Diversion Road in Iloilo City, the financial and political center of Western Visayas. The region grew slower in 2023 than in 2022 but hit the P1 trillion mark in terms of valuation. (Jefferson Abella via shutterstock)

By Joseph Bernard A. Marzan

Western Visayas has surpassed the P1 trillion mark in 2023, with a growth rate of 7.2 percent, despite a slight deceleration from the 9.3 percent growth in 2022, according to the latest data by the Philippine Statistics Authority (PSA)-Region 6.

The region recorded its highest economic valuation at P1.024 trillion from P955.1 million in 2022 and P874.09 million in 2021.

But the growth rate, the second highest in the country after Central Visayas (7.3 percent), is lower than the 9.3 percent rate in 2022.

Western Visayas contributed 4.9 percent to the national Gross Domestic Product (GDP) in 2023, making it the country’s fifth-largest regional economy.

The Organisation for Economic Co-operation and Development (OECD) defines GDP as “the standard measure of the value added created through the production of goods and services in a country during a certain period.”

The economic performance of the region is measured from the perspective of producers’ goods and services through the Gross Regional Domestic Product (GRDP), or through the expenditure of the residents via the Gross Regional Domestic Expenditure (GRDE).

The slower growth in Western Visayas’ economic performance was due to the deceleration in the respective major industries, namely, Agriculture, Forestry, and Fishing (AFF), Industry, and Services.

Like almost all regions in the country, the Services industry contributed the most to the region’s economy, constituting 62.7 percent. It grew by 10.2 percent at P642.1 billion, slower than the 13.0 percent rise in 2022.

The Industry sector of the regional economy, which makes up 21.6 percent of the regional economy, also lagged at 7.7 percent growth from 9.2 percent in 2022, with a 2023 value of P220.9 billion.

But the AFF industry, which comprised the remaining 15.7 percent of the regional economy, suffered the most as it declined further by 3.7 percent, greater than the 1.9 percent decline logged in 2022. The sector was valued at P161.3 billion.

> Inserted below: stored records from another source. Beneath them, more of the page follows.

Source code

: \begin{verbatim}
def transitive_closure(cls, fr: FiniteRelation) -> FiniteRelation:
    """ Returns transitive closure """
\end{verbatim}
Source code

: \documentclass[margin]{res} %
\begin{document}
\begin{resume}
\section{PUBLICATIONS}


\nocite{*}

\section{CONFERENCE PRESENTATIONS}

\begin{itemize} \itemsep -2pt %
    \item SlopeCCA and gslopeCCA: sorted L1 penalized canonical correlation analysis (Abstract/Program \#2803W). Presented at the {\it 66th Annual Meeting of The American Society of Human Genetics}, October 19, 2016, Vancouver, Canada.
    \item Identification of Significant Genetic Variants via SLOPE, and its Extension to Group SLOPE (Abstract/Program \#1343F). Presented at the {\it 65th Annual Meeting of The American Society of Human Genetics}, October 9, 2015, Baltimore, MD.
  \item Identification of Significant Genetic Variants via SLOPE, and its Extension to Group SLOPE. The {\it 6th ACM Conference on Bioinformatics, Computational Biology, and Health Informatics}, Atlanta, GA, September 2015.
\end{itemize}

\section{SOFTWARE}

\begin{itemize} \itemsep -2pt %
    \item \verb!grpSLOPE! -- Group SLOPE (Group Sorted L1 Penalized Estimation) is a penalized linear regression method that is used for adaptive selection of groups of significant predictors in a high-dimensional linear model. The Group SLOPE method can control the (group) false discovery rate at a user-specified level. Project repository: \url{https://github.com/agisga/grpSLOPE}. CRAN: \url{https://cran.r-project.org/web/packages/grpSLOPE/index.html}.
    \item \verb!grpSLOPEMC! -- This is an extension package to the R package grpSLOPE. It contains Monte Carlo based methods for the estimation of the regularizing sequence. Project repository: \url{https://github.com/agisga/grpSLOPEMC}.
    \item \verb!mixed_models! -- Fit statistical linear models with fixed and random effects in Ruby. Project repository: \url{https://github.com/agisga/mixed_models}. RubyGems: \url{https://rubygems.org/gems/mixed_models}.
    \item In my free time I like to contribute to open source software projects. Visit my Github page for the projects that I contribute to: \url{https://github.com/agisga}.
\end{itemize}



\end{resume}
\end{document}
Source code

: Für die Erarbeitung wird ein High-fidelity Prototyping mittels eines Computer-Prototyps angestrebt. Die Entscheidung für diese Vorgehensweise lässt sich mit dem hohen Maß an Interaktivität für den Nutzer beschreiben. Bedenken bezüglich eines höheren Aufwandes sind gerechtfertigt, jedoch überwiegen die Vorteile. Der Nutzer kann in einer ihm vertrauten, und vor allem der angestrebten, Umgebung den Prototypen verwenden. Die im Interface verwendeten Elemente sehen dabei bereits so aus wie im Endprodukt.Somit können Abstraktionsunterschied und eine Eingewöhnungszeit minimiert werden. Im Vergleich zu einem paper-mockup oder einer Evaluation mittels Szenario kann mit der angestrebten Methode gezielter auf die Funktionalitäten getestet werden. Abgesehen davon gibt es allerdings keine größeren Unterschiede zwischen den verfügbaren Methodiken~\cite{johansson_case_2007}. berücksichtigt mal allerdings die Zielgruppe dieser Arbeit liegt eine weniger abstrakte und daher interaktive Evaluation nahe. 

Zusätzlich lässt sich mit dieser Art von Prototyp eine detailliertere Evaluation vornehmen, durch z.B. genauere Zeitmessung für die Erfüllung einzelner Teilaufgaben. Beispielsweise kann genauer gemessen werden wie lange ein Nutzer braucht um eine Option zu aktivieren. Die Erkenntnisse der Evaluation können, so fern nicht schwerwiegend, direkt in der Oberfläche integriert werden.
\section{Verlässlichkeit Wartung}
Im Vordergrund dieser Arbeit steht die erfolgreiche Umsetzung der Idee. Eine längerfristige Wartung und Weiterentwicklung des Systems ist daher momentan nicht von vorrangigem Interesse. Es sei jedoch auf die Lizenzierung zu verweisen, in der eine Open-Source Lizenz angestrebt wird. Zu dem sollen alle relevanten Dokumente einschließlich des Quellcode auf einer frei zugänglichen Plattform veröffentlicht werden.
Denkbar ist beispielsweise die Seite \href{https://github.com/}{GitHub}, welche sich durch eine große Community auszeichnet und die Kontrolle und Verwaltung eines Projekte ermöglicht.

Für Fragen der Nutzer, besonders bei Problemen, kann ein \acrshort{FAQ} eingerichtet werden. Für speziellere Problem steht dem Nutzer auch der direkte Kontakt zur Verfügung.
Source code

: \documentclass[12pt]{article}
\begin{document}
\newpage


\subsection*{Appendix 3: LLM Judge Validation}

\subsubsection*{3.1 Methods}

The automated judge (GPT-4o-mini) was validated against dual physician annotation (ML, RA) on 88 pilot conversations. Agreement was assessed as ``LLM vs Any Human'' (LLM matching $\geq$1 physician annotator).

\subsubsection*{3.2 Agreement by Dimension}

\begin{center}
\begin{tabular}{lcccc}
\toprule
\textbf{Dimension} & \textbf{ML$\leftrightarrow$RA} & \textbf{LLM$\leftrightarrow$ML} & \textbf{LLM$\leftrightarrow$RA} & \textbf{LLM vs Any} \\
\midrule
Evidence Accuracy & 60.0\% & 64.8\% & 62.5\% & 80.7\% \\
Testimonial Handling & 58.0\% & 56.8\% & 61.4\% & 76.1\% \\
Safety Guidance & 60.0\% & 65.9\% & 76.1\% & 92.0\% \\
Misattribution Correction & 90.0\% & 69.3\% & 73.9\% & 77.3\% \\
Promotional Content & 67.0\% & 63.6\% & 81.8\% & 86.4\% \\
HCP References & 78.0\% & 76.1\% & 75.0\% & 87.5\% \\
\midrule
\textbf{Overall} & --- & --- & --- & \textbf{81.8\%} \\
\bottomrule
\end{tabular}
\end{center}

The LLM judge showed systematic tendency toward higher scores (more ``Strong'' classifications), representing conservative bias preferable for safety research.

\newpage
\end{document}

On a per capita basis (per person) the GRDP stands at P126,572, growing by 6.5 percent from its 2022 value (P118,901).

As to the GRDE, Household Final Consumption Expenditure (HFCE), also known as household spending, grew by 5.8 percent, sharing 93.8 percent to the regional economy.

But it was the export of goods and services to the rest of the world that grew the fastest (13.2 percent), followed by gross capital formation (12.9 percent), and government final consumption expenditure (0.7 percent).

Imports of goods and services from the rest of the world declined by 10 percent.

Per capita, HFCE was logged at P118,749, only 5.0 percent higher than that of 2022 (P113,117), which was actually an 11.3 percent jump from 2021 (P101,606).

PSA-Region 6 officer-in-charge Nelida Amolar clarified that the data was based on the agency’s 2018 baseline prices, removing the factor inflation, which had been rapid in the last couple of years.

Despite the slowed growth, National Economic Development Authority (NEDA)-Western Visayas Regional Director Arecio Casing, Jr., said during the PSA-6’s press conference that this remained within their 6 to 7 percent growth target.

With the current El Niño situation, Casing stated that it might harm the region’s AFF figures even further but expressed trust that the Regional Disaster Risk Reduction and Management Council, which is currently on Blue Alert status for the phenomenon, will be able to respond to the situation.

He also said that the region’s line agencies will “do their best” to make sure that the phenomenon will not be able to affect the region’s economic performance for 2024.